» TRY IT
Filter out every line below that lacks "based", and copy the rest.

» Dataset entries
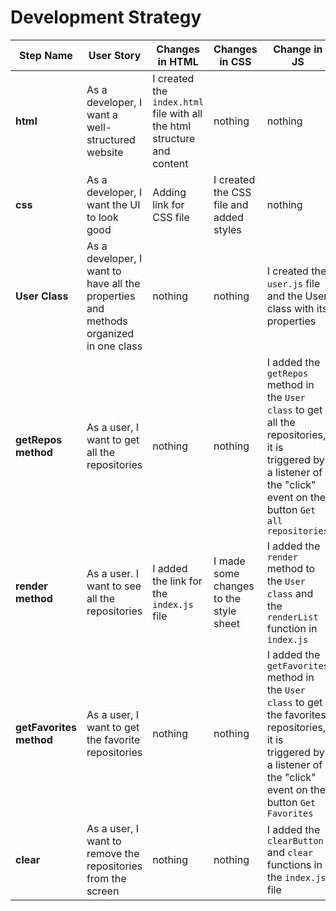 # Development Strategy

| Step Name               | User Story                                                                           | Changes in HTML                                                         | Changes in CSS                          | Change in JS                                                                                                                                                              |
| ----------------------- | ------------------------------------------------------------------------------------ | ----------------------------------------------------------------------- | --------------------------------------- | ------------------------------------------------------------------------------------------------------------------------------------------------------------------------- |
| **html**                | As a developer, I want a well-structured website                                     | I created the `index.html` file with all the html structure and content | nothing                                 | nothing                                                                                                                                                                   |
| **css**                 | As a developer, I want the UI to look good                                           | Adding link for CSS file                                                | I created the CSS file and added styles | nothing                                                                                                                                                                   |
| **User Class**          | As a developer, I want to have all the properties and methods organized in one class | nothing                                                                 | nothing                                 | I created the `user.js` file and the User class with its properties                                                                                                       |
| **getRepos method**     | As a user, I want to get all the repositories                                        | nothing                                                                 | nothing                                 | I added the `getRepos` method in the `User class` to get all the repositories, it is triggered by a listener of the "click" event on the button `Get all repositories`    |
| **render method**       | As a user. I want to see all the repositories                                        | I added the link for the `index.js` file                                | I made some changes to the style sheet  | I added the `render` method to the `User class` and the `renderList` function in `index.js`                                                                               |
| **getFavorites method** | As a user, I want to get the favorite repositories                                   | nothing                                                                 | nothing                                 | I added the `getFavorites` method in the `User class` to get the favorites repositories, it is triggered by a listener of the "click" event on the button `Get Favorites` |
| **clear**               | As a user, I want to remove the repositories from the screen                         | nothing                                                                 | nothing                                 | I added the `clearButton` and `clear` functions in the `index.js` file                                                                                                    |
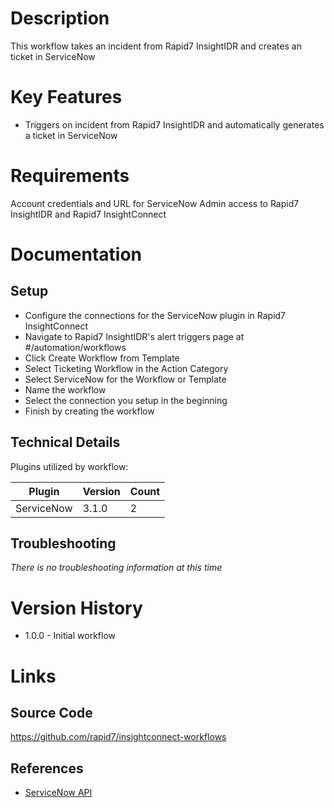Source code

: # Description

This workflow takes an incident from Rapid7 InsightIDR and creates an ticket in ServiceNow

# Key Features

* Triggers on incident from Rapid7 InsightIDR and automatically generates a ticket in ServiceNow

# Requirements

Account credentials and URL for ServiceNow
Admin access to Rapid7 InsightIDR and Rapid7 InsightConnect

# Documentation

## Setup

* Configure the connections for the ServiceNow plugin in Rapid7 InsightConnect
* Navigate to Rapid7 InsightIDR's alert triggers page at #/automation/workflows
* Click Create Workflow from Template
* Select Ticketing Workflow in the Action Category
* Select ServiceNow for the Workflow or Template
* Name the workflow
* Select the connection you setup in the beginning
* Finish by creating the workflow

## Technical Details

Plugins utilized by workflow:

|Plugin|Version|Count|
|----|----|--------|
|ServiceNow|3.1.0|2|

## Troubleshooting

_There is no troubleshooting information at this time_

# Version History

* 1.0.0 - Initial workflow

# Links

## Source Code

https://github.com/rapid7/insightconnect-workflows

## References

* [ServiceNow API](https://developer.servicenow.com/app.do#!/api_doc?v=newyork&id=client)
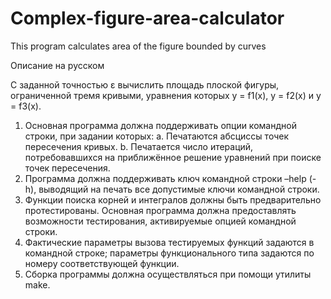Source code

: # Complex-figure-area-calculator
This program calculates area of the figure bounded by curves

Описание на русском

С заданной точностью ε вычислить площадь плоской фигуры, ограниченной тремя кривыми, уравнения которых y = f1(x), y = f2(x) и y = f3(x).

1. Основная программа должна поддерживать опции командной строки, при задании которых:
  a. Печатаются абсциссы точек пересечения кривых.
  b. Печатается число итераций, потребовавшихся на приближённое решение уравнений при поиске точек пересечения.
2. Программа должна поддерживать ключ командной строки –help (-h), выводящий на печать все допустимые ключи командной строки.
3. Функции поиска корней и интегралов должны быть предварительно протестированы. Основная программа должна предоставлять возможности тестирования, активируемые опцией командной строки.
4. Фактические параметры вызова тестируемых функций задаются в командной строке; параметры функционального типа задаются по номеру соответствующей функции.
5. Сборка программы должна осуществляться при помощи утилиты make.
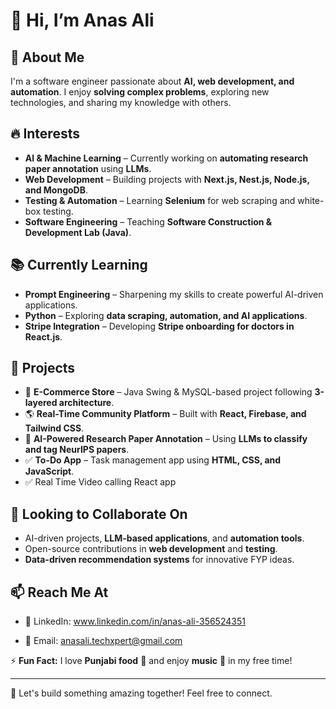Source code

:# 👋 Hi, I’m Anas Ali  

## 🚀 About Me  
I'm a software engineer passionate about **AI, web development, and automation**. I enjoy **solving complex problems**, exploring new technologies, and sharing my knowledge with others.  

## 🔥 Interests  
- **AI & Machine Learning** – Currently working on **automating research paper annotation** using **LLMs**.  
- **Web Development** – Building projects with **Next.js, Nest.js, Node.js, and MongoDB**.  
- **Testing & Automation** – Learning **Selenium** for web scraping and white-box testing.  
- **Software Engineering** – Teaching **Software Construction & Development Lab (Java)**.  

## 📚 Currently Learning  
- **Prompt Engineering** – Sharpening my skills to create powerful AI-driven applications.  
- **Python** – Exploring **data scraping, automation, and AI applications**.  
- **Stripe Integration** – Developing **Stripe onboarding for doctors in React.js**.  

## 🎯 Projects  
- 🛒 **E-Commerce Store** – Java Swing & MySQL-based project following **3-layered architecture**.  
- 🌎 **Real-Time Community Platform** – Built with **React, Firebase, and Tailwind CSS**.  
- 📜 **AI-Powered Research Paper Annotation** – Using **LLMs to classify and tag NeurIPS papers**.  
- ✅ **To-Do App** – Task management app using **HTML, CSS, and JavaScript**.
-  ✅ Real Time Video calling React app

## 🤝 Looking to Collaborate On  
- AI-driven projects, **LLM-based applications**, and **automation tools**.  
- Open-source contributions in **web development** and **testing**.  
- **Data-driven recommendation systems** for innovative FYP ideas.  

## 📫 Reach Me At  
- 💼 LinkedIn: www.linkedin.com/in/anas-ali-356524351
  
- 📩 Email: anasali.techxpert@gmail.com  

⚡ **Fun Fact:** I love **Punjabi food** 🍲 and enjoy **music** 🎵 in my free time!  

---

🚀 Let's build something amazing together! Feel free to connect.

» ANSWER TO THE EXERCISE
- 🛒 **E-Commerce Store** – Java Swing & MySQL-based project following **3-layered architecture**.  
- AI-driven projects, **LLM-based applications**, and **automation tools**.  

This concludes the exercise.